● **YOUR OBJECTIVE**
Please copy each line below that contains the word "Area".

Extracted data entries

- Opening Delimiter -

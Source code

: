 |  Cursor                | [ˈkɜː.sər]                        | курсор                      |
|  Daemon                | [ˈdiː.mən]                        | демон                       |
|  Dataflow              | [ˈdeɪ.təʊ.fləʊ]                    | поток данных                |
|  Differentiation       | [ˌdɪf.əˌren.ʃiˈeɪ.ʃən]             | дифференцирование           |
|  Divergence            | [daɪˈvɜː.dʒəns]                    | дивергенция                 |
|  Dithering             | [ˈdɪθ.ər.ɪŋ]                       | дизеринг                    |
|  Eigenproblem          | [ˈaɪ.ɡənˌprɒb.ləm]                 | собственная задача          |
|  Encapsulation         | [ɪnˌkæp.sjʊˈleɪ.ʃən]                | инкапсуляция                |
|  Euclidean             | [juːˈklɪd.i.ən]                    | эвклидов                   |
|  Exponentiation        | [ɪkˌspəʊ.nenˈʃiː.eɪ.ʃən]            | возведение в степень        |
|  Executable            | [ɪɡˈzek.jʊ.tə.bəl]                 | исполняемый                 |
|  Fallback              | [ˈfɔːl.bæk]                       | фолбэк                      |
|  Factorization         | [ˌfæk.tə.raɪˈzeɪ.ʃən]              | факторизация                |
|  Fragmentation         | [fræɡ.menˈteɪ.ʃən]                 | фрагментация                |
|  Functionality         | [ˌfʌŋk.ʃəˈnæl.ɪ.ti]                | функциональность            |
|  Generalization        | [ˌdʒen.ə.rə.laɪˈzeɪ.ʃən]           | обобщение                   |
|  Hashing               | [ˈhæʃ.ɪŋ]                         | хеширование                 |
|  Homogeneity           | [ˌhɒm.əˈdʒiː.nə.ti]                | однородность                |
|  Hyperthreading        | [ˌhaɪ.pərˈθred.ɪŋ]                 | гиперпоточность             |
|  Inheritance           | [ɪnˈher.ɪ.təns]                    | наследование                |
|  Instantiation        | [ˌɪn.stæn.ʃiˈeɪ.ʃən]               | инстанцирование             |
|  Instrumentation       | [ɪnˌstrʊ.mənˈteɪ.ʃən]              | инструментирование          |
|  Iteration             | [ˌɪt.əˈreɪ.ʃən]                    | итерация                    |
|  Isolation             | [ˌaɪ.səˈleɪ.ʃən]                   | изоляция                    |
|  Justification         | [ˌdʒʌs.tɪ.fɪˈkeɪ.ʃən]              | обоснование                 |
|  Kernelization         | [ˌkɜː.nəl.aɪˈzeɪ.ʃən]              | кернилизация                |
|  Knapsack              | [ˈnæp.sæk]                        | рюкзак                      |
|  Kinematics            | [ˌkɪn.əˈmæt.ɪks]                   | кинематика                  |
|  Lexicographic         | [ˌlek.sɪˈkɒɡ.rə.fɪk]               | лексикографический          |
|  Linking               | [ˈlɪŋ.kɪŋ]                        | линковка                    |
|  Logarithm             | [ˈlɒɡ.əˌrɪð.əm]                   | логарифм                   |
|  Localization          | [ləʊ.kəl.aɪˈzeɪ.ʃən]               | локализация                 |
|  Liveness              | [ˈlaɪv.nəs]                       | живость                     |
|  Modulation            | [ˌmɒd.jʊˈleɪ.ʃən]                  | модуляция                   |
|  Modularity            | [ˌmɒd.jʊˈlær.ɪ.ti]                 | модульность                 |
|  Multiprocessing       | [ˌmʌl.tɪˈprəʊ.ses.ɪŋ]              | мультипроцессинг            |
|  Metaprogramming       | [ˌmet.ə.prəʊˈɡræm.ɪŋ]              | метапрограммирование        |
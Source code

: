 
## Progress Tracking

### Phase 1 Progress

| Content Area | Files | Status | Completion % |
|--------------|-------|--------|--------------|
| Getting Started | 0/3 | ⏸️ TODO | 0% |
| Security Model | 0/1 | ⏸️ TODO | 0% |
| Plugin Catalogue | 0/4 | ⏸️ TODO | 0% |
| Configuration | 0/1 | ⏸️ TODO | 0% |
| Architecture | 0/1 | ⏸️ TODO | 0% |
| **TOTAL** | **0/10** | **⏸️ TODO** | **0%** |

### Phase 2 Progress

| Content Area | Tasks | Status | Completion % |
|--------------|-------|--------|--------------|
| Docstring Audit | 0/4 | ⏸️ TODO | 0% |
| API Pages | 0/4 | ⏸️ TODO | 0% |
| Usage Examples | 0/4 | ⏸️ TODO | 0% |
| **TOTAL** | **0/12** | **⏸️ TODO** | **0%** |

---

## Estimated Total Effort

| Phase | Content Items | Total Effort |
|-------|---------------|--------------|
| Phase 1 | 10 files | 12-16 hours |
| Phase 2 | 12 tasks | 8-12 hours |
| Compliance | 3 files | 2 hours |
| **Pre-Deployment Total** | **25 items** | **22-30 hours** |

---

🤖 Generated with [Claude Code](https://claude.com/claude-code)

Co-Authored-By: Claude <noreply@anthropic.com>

- Closing Delimiter -

● **RESPONSE BOX**
| Content Area | Files | Status | Completion % |
| Content Area | Tasks | Status | Completion % |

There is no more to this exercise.